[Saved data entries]
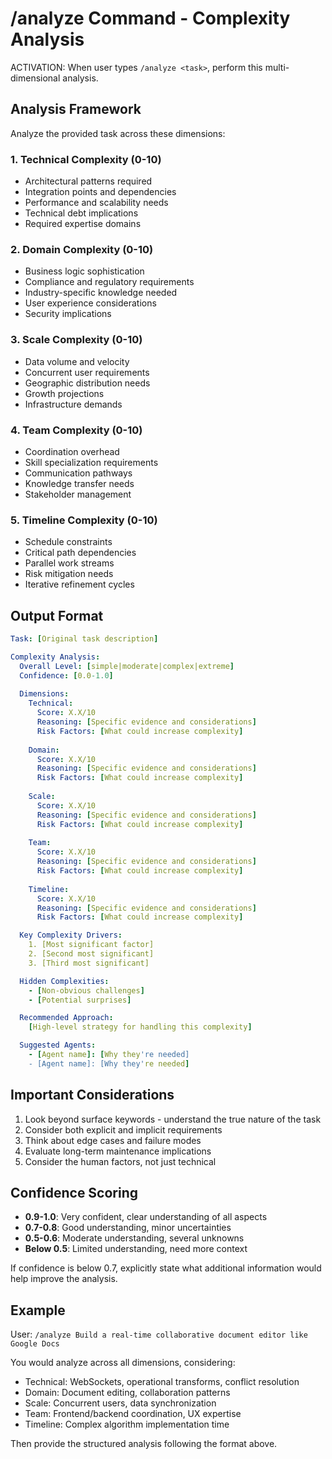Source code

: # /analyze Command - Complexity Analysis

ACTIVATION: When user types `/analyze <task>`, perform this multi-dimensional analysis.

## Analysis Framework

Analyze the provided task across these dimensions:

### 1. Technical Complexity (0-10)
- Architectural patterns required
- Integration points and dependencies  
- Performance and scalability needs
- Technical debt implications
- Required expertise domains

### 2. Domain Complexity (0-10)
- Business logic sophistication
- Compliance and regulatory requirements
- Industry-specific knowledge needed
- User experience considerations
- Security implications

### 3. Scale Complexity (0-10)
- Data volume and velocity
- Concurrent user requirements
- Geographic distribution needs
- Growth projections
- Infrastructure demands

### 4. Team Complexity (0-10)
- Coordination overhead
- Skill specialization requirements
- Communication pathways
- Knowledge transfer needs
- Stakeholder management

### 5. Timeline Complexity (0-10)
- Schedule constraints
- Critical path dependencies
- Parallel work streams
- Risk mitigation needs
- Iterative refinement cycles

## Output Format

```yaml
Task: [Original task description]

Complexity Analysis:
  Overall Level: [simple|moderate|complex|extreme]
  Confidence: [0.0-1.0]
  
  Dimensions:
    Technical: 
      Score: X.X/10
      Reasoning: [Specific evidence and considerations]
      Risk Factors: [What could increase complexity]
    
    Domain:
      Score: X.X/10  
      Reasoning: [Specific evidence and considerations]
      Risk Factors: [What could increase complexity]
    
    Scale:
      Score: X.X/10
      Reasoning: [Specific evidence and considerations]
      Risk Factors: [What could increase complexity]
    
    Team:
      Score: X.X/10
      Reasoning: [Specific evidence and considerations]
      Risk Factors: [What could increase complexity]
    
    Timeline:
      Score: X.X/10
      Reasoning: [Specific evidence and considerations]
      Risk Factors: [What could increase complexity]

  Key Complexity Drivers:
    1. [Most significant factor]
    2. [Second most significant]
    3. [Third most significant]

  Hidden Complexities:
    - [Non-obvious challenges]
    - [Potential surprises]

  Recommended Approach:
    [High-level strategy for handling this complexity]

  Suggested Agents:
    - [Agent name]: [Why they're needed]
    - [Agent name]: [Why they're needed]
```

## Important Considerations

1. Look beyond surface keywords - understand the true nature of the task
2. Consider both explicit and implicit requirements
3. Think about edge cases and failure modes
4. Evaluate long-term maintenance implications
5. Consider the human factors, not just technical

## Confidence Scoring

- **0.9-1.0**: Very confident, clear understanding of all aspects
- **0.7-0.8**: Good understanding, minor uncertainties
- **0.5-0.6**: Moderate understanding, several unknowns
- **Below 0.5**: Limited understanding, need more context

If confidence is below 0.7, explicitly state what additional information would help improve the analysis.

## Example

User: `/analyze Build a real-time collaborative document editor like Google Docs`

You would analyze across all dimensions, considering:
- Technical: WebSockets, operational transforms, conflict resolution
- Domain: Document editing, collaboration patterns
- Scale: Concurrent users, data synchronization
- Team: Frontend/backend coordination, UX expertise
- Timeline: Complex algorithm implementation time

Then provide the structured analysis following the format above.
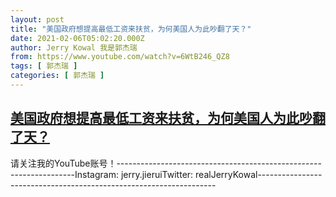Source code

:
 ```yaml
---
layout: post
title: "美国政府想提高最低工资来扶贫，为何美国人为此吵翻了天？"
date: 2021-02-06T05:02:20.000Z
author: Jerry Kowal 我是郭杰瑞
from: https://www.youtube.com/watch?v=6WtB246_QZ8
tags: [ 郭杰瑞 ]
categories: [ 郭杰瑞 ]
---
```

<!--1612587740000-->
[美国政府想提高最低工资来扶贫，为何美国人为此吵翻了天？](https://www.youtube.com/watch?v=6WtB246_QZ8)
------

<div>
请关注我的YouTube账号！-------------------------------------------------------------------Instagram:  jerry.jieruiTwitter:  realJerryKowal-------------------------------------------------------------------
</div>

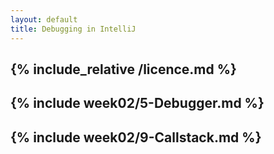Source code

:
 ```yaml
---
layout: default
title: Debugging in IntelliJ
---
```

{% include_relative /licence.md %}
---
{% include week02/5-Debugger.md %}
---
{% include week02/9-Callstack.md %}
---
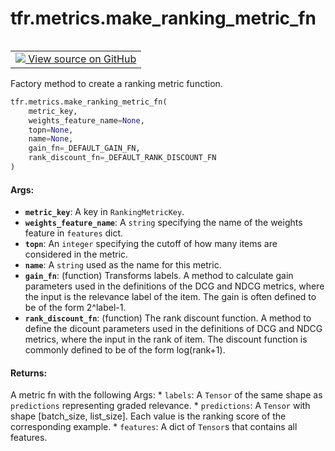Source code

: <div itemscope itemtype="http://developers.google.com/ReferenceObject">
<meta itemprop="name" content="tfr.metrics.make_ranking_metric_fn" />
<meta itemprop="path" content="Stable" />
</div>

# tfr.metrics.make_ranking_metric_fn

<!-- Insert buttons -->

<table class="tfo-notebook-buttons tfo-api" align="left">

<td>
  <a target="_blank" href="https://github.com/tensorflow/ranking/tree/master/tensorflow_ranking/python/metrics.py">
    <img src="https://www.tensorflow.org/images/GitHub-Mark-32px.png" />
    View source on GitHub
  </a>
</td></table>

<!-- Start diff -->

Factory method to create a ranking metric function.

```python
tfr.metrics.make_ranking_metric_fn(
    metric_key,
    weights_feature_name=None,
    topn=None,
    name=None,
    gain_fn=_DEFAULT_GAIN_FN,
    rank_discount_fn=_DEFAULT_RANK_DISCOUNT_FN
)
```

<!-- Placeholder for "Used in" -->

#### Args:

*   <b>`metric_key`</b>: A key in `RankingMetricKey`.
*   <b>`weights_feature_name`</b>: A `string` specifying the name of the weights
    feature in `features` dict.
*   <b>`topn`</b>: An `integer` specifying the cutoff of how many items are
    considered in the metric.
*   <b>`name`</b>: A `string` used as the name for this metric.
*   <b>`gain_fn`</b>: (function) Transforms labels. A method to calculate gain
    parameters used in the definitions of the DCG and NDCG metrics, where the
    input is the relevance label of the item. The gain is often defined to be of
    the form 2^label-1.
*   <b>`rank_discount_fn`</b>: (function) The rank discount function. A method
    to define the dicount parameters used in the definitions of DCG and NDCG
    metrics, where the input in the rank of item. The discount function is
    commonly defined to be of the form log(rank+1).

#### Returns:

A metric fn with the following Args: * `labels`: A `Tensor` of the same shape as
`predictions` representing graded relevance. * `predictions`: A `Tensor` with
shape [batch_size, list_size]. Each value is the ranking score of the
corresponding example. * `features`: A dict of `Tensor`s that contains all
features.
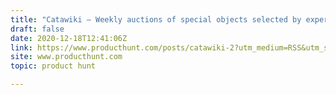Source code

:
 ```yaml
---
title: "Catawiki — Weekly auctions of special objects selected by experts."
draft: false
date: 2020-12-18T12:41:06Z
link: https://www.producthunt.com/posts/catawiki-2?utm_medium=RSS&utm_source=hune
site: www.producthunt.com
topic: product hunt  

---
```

▶ WHAT THE TASK REQUIRES:
All records must be output exactly as they are, except for the pictures, which are left out.

▶ RESPONSE TO THE TASK:
Source code

: # /analyze Command - Complexity Analysis

ACTIVATION: When user types `/analyze <task>`, perform this multi-dimensional analysis.

## Analysis Framework

Analyze the provided task across these dimensions:

### 1. Technical Complexity (0-10)
- Architectural patterns required
- Integration points and dependencies  
- Performance and scalability needs
- Technical debt implications
- Required expertise domains

### 2. Domain Complexity (0-10)
- Business logic sophistication
- Compliance and regulatory requirements
- Industry-specific knowledge needed
- User experience considerations
- Security implications

### 3. Scale Complexity (0-10)
- Data volume and velocity
- Concurrent user requirements
- Geographic distribution needs
- Growth projections
- Infrastructure demands

### 4. Team Complexity (0-10)
- Coordination overhead
- Skill specialization requirements
- Communication pathways
- Knowledge transfer needs
- Stakeholder management

### 5. Timeline Complexity (0-10)
- Schedule constraints
- Critical path dependencies
- Parallel work streams
- Risk mitigation needs
- Iterative refinement cycles

## Output Format

```yaml
Task: [Original task description]

Complexity Analysis:
  Overall Level: [simple|moderate|complex|extreme]
  Confidence: [0.0-1.0]
  
  Dimensions:
    Technical: 
      Score: X.X/10
      Reasoning: [Specific evidence and considerations]
      Risk Factors: [What could increase complexity]
    
    Domain:
      Score: X.X/10  
      Reasoning: [Specific evidence and considerations]
      Risk Factors: [What could increase complexity]
    
    Scale:
      Score: X.X/10
      Reasoning: [Specific evidence and considerations]
      Risk Factors: [What could increase complexity]
    
    Team:
      Score: X.X/10
      Reasoning: [Specific evidence and considerations]
      Risk Factors: [What could increase complexity]
    
    Timeline:
      Score: X.X/10
      Reasoning: [Specific evidence and considerations]
      Risk Factors: [What could increase complexity]

  Key Complexity Drivers:
    1. [Most significant factor]
    2. [Second most significant]
    3. [Third most significant]

  Hidden Complexities:
    - [Non-obvious challenges]
    - [Potential surprises]

  Recommended Approach:
    [High-level strategy for handling this complexity]

  Suggested Agents:
    - [Agent name]: [Why they're needed]
    - [Agent name]: [Why they're needed]
```

## Important Considerations

1. Look beyond surface keywords - understand the true nature of the task
2. Consider both explicit and implicit requirements
3. Think about edge cases and failure modes
4. Evaluate long-term maintenance implications
5. Consider the human factors, not just technical

## Confidence Scoring

- **0.9-1.0**: Very confident, clear understanding of all aspects
- **0.7-0.8**: Good understanding, minor uncertainties
- **0.5-0.6**: Moderate understanding, several unknowns
- **Below 0.5**: Limited understanding, need more context

If confidence is below 0.7, explicitly state what additional information would help improve the analysis.

## Example

User: `/analyze Build a real-time collaborative document editor like Google Docs`

You would analyze across all dimensions, considering:
- Technical: WebSockets, operational transforms, conflict resolution
- Domain: Document editing, collaboration patterns
- Scale: Concurrent users, data synchronization
- Team: Frontend/backend coordination, UX expertise
- Timeline: Complex algorithm implementation time

Then provide the structured analysis following the format above.
Source code

:
 ```yaml
---
layout: post
title: "美国政府想提高最低工资来扶贫，为何美国人为此吵翻了天？"
date: 2021-02-06T05:02:20.000Z
author: Jerry Kowal 我是郭杰瑞
from: https://www.youtube.com/watch?v=6WtB246_QZ8
tags: [ 郭杰瑞 ]
categories: [ 郭杰瑞 ]
---
```

<!--1612587740000-->
[美国政府想提高最低工资来扶贫，为何美国人为此吵翻了天？](https://www.youtube.com/watch?v=6WtB246_QZ8)
------

<div>
请关注我的YouTube账号！-------------------------------------------------------------------Instagram:  jerry.jieruiTwitter:  realJerryKowal-------------------------------------------------------------------
</div>

Source code

:
 ```yaml
---
layout: default
title: Debugging in IntelliJ
---
```

{% include_relative /licence.md %}
---
{% include week02/5-Debugger.md %}
---
{% include week02/9-Callstack.md %}
---
Source code

: <div itemscope itemtype="http://developers.google.com/ReferenceObject">
<meta itemprop="name" content="tfr.metrics.make_ranking_metric_fn" />
<meta itemprop="path" content="Stable" />
</div>

# tfr.metrics.make_ranking_metric_fn

<!-- Insert buttons -->

<table class="tfo-notebook-buttons tfo-api" align="left">

<td>
  <a target="_blank" href="https://github.com/tensorflow/ranking/tree/master/tensorflow_ranking/python/metrics.py">
    <img src="https://www.tensorflow.org/images/GitHub-Mark-32px.png" />
    View source on GitHub
  </a>
</td></table>

<!-- Start diff -->

Factory method to create a ranking metric function.

```python
tfr.metrics.make_ranking_metric_fn(
    metric_key,
    weights_feature_name=None,
    topn=None,
    name=None,
    gain_fn=_DEFAULT_GAIN_FN,
    rank_discount_fn=_DEFAULT_RANK_DISCOUNT_FN
)
```

<!-- Placeholder for "Used in" -->

#### Args:

*   <b>`metric_key`</b>: A key in `RankingMetricKey`.
*   <b>`weights_feature_name`</b>: A `string` specifying the name of the weights
    feature in `features` dict.
*   <b>`topn`</b>: An `integer` specifying the cutoff of how many items are
    considered in the metric.
*   <b>`name`</b>: A `string` used as the name for this metric.
*   <b>`gain_fn`</b>: (function) Transforms labels. A method to calculate gain
    parameters used in the definitions of the DCG and NDCG metrics, where the
    input is the relevance label of the item. The gain is often defined to be of
    the form 2^label-1.
*   <b>`rank_discount_fn`</b>: (function) The rank discount function. A method
    to define the dicount parameters used in the definitions of DCG and NDCG
    metrics, where the input in the rank of item. The discount function is
    commonly defined to be of the form log(rank+1).

#### Returns:

A metric fn with the following Args: * `labels`: A `Tensor` of the same shape as
`predictions` representing graded relevance. * `predictions`: A `Tensor` with
shape [batch_size, list_size]. Each value is the ranking score of the
corresponding example. * `features`: A dict of `Tensor`s that contains all
features.
Source code

:
 ```yaml
---
title: "Catawiki — Weekly auctions of special objects selected by experts."
draft: false
date: 2020-12-18T12:41:06Z
link: https://www.producthunt.com/posts/catawiki-2?utm_medium=RSS&utm_source=hune
site: www.producthunt.com
topic: product hunt  

---
```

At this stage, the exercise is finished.